50 miles
October 18, 2006
It’s raining, and I have breakfast at the McDonalds next door – three Egg McMuffins with sausage and cheese. And Coke. Yum.
Before leaving town I’m set on seeing the Astoria Column, which is like a big lighthouse that sits at the peak of the tallest hill in the area. I ride all the way up to it – steep, but not so bad. Astoria sits on somewhat of a peninsula, and I actually save a little distance by cutting straight across it, rather than circumnavigating the town along the coast.
The climb is energizing, with a fun little anticlimax. Astoria is technically the end of the Adventure Cycling TransAmerica Trail from here to Yorktown VA. The column has a spiral of murals painted on it, depicting scenes of local history. There’s a door at the base, and inside there’s a dizzying, winding staircase to the top. I count 173 steps – as if the ride to the top of the hill wasn’t enough of a workout. The experience reminds me of the lighthouse on top of Mount Greylock, Massachusetts.

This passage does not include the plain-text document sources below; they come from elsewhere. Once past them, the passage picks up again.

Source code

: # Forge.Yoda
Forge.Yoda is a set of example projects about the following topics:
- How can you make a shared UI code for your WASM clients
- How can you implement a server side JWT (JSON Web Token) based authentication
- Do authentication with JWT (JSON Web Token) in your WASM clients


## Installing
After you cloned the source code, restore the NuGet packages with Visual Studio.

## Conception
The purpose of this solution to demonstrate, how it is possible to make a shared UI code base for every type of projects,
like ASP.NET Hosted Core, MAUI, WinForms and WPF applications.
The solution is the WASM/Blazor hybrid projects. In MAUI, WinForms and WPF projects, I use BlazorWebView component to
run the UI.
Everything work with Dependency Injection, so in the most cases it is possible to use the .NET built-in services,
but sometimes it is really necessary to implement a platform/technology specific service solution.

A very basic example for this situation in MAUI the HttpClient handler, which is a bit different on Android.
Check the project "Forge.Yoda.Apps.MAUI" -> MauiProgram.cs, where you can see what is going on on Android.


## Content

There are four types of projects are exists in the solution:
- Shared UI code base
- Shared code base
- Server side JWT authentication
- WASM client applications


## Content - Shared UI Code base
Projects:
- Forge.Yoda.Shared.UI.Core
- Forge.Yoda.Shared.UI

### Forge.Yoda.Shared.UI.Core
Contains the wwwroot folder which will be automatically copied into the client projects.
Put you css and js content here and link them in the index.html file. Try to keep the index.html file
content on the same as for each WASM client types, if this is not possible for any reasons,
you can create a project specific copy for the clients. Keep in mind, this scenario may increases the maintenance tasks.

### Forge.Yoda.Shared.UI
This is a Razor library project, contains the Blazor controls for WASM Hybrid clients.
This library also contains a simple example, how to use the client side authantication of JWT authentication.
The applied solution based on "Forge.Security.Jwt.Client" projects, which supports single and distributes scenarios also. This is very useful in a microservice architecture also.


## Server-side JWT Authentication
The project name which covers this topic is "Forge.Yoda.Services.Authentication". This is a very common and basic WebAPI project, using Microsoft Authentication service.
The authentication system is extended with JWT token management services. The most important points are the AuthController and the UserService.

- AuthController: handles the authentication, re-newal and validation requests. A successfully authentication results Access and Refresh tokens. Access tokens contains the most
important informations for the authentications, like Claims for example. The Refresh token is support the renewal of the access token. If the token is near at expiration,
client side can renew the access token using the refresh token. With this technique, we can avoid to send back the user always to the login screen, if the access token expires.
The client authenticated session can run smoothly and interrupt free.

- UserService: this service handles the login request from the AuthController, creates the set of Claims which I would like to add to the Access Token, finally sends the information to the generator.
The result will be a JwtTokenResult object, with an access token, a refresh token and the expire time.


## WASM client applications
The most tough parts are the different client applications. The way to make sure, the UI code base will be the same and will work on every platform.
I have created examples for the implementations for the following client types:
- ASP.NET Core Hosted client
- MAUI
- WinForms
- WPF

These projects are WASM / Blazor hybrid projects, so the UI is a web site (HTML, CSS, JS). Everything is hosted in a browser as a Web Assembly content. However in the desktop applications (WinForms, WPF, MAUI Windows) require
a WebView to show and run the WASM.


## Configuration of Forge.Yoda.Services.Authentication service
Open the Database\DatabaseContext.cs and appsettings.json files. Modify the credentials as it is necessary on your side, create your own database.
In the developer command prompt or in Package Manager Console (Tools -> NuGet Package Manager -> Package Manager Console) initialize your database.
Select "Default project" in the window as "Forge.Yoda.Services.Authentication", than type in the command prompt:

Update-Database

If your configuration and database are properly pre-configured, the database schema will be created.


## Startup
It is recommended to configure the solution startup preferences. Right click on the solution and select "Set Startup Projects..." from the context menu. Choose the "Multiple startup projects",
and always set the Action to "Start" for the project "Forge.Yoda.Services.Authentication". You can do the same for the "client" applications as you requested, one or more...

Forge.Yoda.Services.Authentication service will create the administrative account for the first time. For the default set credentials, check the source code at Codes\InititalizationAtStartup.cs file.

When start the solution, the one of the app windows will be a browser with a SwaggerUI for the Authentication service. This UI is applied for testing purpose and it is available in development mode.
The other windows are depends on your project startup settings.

Even on this cloudy day, the view is amazing… the sea-faring town with it’s picturesque, colorful homes, the broad mouth of the Columbia River, and the bridge that spans it, here at the far northwest corner of Oregon.
A neat little fact to give you a feel for the area – Astoria is where they filmed The Goonies! I can’t see any golf courses from atop the tower.
The rain checked out for an intermission when I left the McDonalds this morning, so I was lucky to have a dry view. I circle down the steps from the tower, descend the hill, cross a river, and ride country roads along the Lewis and Clark River. I pass Fort Clatstop, one of Lewis & Clark’s winter abodes. There’s way too much stuff named after these guys around here. An Indian guide takes a leak on a tree, and 200 years later somebody nails a historical marker on it.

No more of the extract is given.